Navigating Rifts in Human-LLM Grounding

The paper "Navigating Rifts in Human-LLM Grounding: Study and Benchmark" addresses the limitations of LLMs in achieving effective conversational grounding with humans. Grounding, as defined in this context, refers to the communicative acts that establish mutual understanding between conversation participants. The researchers systematically analyze the grounding challenges in human-LLM interactions by examining datasets including WildChat, MultiWOZ, and Bing Chat, culminating in the development of a taxonomy of grounding acts and the Rifts benchmark, which assesses the performance of LLMs in scenarios necessitating grounding.

Grounding Challenges in LLMs

LLMs, while proficient at following explicit instructions, often lack the ability to engage collaboratively in dynamic dialogues, a critical skill necessary for grounding. The challenge lies in their scarcity to perform clarificatory and follow-up acts, which humans commonly use to resolve ambiguities and achieve shared understanding. The paper found that LLMs are significantly less likely than humans to initiate clarification (three times less) and follow-up requests (sixteen times less). This deficit in initiating grounding can lead to interaction breakdowns, which can range from frustrated users in everyday scenarios to more dire consequences in high-stakes situations.

Analysis and Insights

The authors developed a set of dialogue acts to evaluate grounding in human-LLM interactions, leading to discovery of notable asymmetries. Through annotated interaction logs, they highlighted that humans are more often required to address grounding failures than LLMs, which rarely preemptively attempt clarification. LLMs instead generate verbose responses, often containing irrelevant information, instead of actively seeking or confirming information necessary for grounding.

The Rifts Benchmark

In response to these findings, the Rifts benchmark was introduced to test LLMs in situations where grounding actions are needed. It consists of approximately 1.8K tasks from public interaction logs, designed to see if LLMs can generate clarification and follow-up requests effectively.
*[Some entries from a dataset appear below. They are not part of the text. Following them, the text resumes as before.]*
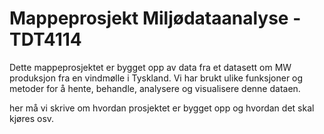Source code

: # Mappeprosjekt Miljødataanalyse - TDT4114

Dette mappeprosjektet er bygget opp av data fra et datasett om MW produksjon fra en vindmølle i Tyskland. Vi har brukt ulike funksjoner og metoder for å hente, behandle, analysere og visualisere denne dataen. 



her må vi skrive om hvordan prosjektet er bygget opp og hvordan det skal kjøres osv.
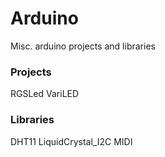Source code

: # Arduino
Misc. arduino projects and libraries

### Projects
RGSLed
VariLED


### Libraries
DHT11
LiquidCrystal_I2C
MIDI
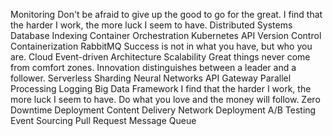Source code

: Monitoring Don't be afraid to give up the good to go for the great. I find that the harder I work, the more luck I seem to have. Distributed Systems Database Indexing Container Orchestration Kubernetes API Version Control Containerization RabbitMQ Success is not in what you have, but who you are. Cloud Event-driven Architecture Scalability
Great things never come from comfort zones. Innovation distinguishes between a leader and a follower. Serverless Sharding Neural Networks API Gateway
Parallel Processing Logging Big Data Framework I find that the harder I work, the more luck I seem to have. Do what you love and the money will follow. Zero Downtime Deployment Content Delivery Network Deployment A/B Testing Event Sourcing Pull Request Message Queue
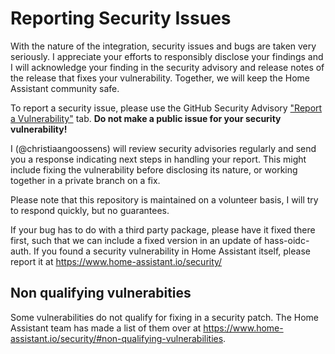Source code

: # Reporting Security Issues

With the nature of the integration, security issues and bugs are taken very seriously. I appreciate your efforts to responsibly disclose your findings and I will acknowledge your finding in the security advisory and release notes of the release that fixes your vulnerability. Together, we will keep the Home Assistant community safe.

To report a security issue, please use the GitHub Security Advisory ["Report a Vulnerability"](https://github.com/christiaangoossens/hass-oidc-auth/security/advisories/new) tab. **Do not make a public issue for your security vulnerability!**

I (@christiaangoossens) will review security advisories regularly and send you a response indicating next steps in handling your report. This might include fixing the vulnerability before disclosing its nature, or working together in a private branch on a fix.

Please note that this repository is maintained on a volunteer basis, I will try to respond quickly, but no guarantees.

If your bug has to do with a third party package, please have it fixed there first, such that we can include a fixed version in an update of hass-oidc-auth.
If you found a security vulnerability in Home Assistant itself, please report it at https://www.home-assistant.io/security/

## Non qualifying vulnerabities
Some vulnerabilities do not qualify for fixing in a security patch. The Home Assistant team has made a list of them over at https://www.home-assistant.io/security/#non-qualifying-vulnerabilities.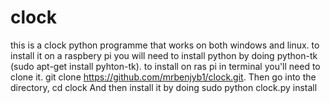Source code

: # clock
this is a clock python programme that works on both windows and linux.
to install it on a raspbery pi you will need to install python by doing python-tk (sudo apt-get install pyhton-tk).
to install on ras pi in terminal you'll need to clone it.
git clone <https://github.com/mrbenjyb1/clock.git>.
Then go into the directory,
cd clock
And then install it by doing sudo python clock.py install

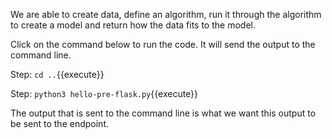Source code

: We are able to create data, define an algorithm, run it through the algorithm to create a model and return how the data fits to the model.

Click on the command below to run the code.  It will send the output to the command line. 

Step:
`cd ..`{{execute}}

Step:
`python3 hello-pre-flask.py`{{execute}}

The output that is sent to the command line is what
we want this output to be sent to the endpoint.  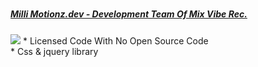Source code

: # <h5><a href="https://instagram.com/millimotionz">Milli Motionz.dev - Development Team Of Mix Vibe Rec.</a></h5>
<img src="https://cdn.jsdelivr.net/gh/mvrec/b2root.dev.mvr@master/img/credits/mvr_b2root.dev.png"/>
* Licensed Code With No Open Source Code<br/>
* Css & jquery library
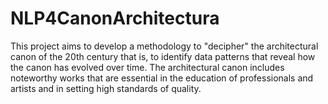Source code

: # NLP4CanonArchitectura
This project aims to develop a methodology to "decipher" the architectural canon of the 20th century that is, to identify data patterns that reveal how the canon has evolved over time. The architectural canon includes noteworthy works that are essential in the education of professionals and artists and in setting high standards of quality.
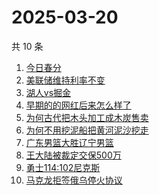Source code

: # 2025-03-20

共 10 条

<!-- BEGIN -->
<!-- 最后更新时间 Thu Mar 20 2025 21:19:17 GMT+0800 (China Standard Time) -->

1. [今日春分](https://www.zhihu.com/search?q=今日春分)
1. [美联储维持利率不变](https://www.zhihu.com/search?q=美联储维持利率不变)
1. [湖人vs掘金](https://www.zhihu.com/search?q=湖人vs掘金)
1. [早期的的网红后来怎么样了](https://www.zhihu.com/search?q=早期的的网红后来怎么样了)
1. [为何古代把木头加工成木炭售卖](https://www.zhihu.com/search?q=为何古代把木头加工成木炭售卖)
1. [为何不用挖泥船把黄河泥沙挖走](https://www.zhihu.com/search?q=为何不用挖泥船把黄河泥沙挖走)
1. [广东男篮大胜辽宁男篮](https://www.zhihu.com/search?q=广东男篮大胜辽宁男篮)
1. [王大陆被裁定交保500万](https://www.zhihu.com/search?q=王大陆被裁定交保500万)
1. [勇士114:102尼克斯](https://www.zhihu.com/search?q=勇士114:102尼克斯)
1. [马克龙拒签俄乌停火协议](https://www.zhihu.com/search?q=马克龙拒签俄乌停火协议)

<!-- END -->
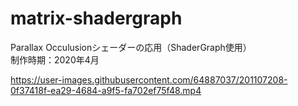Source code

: # matrix-shadergraph
Parallax Occulusionシェーダーの応用（ShaderGraph使用）  
制作時期：2020年4月

https://user-images.githubusercontent.com/64887037/201107208-0f37418f-ea29-4684-a9f5-fa702ef75f48.mp4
Most existing models performed poorly on these tasks, indicating the need to reevaluate training approaches for LLMs to handle human interactions better.

Intervention Strategies

The researchers propose a preliminary intervention strategy using their grounding forecaster, which marginally improves LLM performance by predicting when grounding acts are needed and prompting corresponding clarificatory actions. However, the room for improvement signifies that both foundational training adjustments and enhanced dialogue management techniques are required.

Implications and Future Directions

The paper's implications extend into both practical and theoretical domains of AI research. On a practical level, improving grounding capabilities in LLMs could significantly enhance user experience and trust in conversational agents, especially in tasks requiring nuanced understanding and collaboration. Theoretically, it underscores the importance of integrating decision-theoretic approaches into LLM dialogue policies to manage uncertainty about user goals and objectives.

Future developments could focus on incorporating more dynamic, human-like grounding behaviors into LLM architectures. This could involve refining instruction-based training models or exploring hybrid approaches that blend rule-based systems with machine learning to achieve a more balanced initiatory behavior in dialogues.

In conclusion, while the paper illustrates critical challenges in LLM grounding, it also opens up avenues for significant advancements in AI capabilities by fostering interactions that are not only responsive but also proactively cooperative, aligning more closely with genuine human conversational practices.